- PROBLEM REQUIREMENTS
Once the line with "code should work" is found in the entries below, repeat it and each following line exactly, up to and including the line with "linux operating system.". Add no other lines.

==== SOURCE RECORDS

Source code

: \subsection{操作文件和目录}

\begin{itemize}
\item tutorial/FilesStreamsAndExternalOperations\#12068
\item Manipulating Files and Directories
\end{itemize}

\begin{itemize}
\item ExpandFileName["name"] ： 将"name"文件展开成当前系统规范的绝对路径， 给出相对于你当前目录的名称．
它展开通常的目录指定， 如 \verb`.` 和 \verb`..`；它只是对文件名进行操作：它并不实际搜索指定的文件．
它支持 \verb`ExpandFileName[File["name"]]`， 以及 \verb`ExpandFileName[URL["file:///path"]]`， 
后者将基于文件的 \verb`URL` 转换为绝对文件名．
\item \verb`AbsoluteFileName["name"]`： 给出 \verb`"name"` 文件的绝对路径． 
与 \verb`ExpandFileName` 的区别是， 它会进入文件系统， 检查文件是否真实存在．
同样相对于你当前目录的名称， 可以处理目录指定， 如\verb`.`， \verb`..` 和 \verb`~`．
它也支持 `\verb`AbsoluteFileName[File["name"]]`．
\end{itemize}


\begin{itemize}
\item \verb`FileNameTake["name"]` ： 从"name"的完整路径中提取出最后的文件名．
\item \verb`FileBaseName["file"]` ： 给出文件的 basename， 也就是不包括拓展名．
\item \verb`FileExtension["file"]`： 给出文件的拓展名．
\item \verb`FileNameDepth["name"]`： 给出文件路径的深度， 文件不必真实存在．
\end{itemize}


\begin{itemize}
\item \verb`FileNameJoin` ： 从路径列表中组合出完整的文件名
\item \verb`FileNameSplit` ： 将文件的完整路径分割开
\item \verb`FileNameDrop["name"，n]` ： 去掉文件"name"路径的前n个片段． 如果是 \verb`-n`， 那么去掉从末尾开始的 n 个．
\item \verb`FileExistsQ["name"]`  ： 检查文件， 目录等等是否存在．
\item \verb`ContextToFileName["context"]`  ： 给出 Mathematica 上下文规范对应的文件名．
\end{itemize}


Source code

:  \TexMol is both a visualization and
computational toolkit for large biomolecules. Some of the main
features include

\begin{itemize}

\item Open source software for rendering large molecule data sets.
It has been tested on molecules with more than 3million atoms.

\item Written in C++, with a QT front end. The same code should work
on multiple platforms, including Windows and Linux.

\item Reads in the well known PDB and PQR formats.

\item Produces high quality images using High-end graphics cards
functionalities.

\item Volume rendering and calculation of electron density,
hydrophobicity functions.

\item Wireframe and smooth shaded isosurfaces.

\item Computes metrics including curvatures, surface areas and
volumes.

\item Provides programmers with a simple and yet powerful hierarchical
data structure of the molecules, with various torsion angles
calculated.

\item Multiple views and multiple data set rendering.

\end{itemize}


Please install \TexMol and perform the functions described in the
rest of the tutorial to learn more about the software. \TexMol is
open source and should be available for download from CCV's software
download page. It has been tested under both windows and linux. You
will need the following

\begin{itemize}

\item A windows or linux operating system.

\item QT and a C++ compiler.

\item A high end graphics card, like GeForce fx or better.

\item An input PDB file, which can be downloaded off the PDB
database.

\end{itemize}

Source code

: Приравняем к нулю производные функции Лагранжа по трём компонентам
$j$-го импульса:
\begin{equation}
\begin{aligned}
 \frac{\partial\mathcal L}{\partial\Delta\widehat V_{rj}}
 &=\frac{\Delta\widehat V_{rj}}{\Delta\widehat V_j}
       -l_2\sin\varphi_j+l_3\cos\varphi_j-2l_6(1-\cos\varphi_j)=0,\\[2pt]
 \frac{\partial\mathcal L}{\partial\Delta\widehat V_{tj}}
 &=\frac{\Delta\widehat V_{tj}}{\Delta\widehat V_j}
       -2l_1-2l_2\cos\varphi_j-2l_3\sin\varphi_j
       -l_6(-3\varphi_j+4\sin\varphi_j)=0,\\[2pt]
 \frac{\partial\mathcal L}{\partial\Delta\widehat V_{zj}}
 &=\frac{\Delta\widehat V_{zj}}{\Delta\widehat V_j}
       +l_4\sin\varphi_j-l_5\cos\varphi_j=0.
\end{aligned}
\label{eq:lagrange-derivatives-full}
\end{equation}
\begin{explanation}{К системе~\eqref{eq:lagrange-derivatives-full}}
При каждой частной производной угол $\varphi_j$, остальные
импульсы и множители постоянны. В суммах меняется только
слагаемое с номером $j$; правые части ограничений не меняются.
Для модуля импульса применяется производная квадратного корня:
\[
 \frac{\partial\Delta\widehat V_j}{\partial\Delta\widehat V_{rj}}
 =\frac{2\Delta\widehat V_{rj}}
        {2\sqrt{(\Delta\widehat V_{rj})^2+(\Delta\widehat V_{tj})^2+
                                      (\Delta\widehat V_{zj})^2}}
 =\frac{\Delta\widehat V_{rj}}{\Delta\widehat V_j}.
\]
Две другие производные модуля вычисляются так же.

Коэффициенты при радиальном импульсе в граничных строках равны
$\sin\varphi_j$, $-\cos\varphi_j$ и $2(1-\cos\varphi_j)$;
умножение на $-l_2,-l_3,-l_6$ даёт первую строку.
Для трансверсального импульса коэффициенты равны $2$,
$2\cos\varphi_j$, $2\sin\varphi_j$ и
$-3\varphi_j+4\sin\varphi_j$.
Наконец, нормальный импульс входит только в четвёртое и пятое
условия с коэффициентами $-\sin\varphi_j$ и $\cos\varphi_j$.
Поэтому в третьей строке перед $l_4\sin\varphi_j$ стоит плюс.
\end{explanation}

========

- SOLUTION FOR THIS EXERCISE
\item Written in C++, with a QT front end. The same code should work
on multiple platforms, including Windows and Linux.

\item Reads in the well known PDB and PQR formats.

\item Produces high quality images using High-end graphics cards
functionalities.

\item Volume rendering and calculation of electron density,
hydrophobicity functions.

\item Wireframe and smooth shaded isosurfaces.

\item Computes metrics including curvatures, surface areas and
volumes.

\item Provides programmers with a simple and yet powerful hierarchical
data structure of the molecules, with various torsion angles
calculated.

\item Multiple views and multiple data set rendering.

\end{itemize}


Please install \TexMol and perform the functions described in the
rest of the tutorial to learn more about the software. \TexMol is
open source and should be available for download from CCV's software
download page. It has been tested under both windows and linux. You
will need the following

\begin{itemize}

\item A windows or linux operating system.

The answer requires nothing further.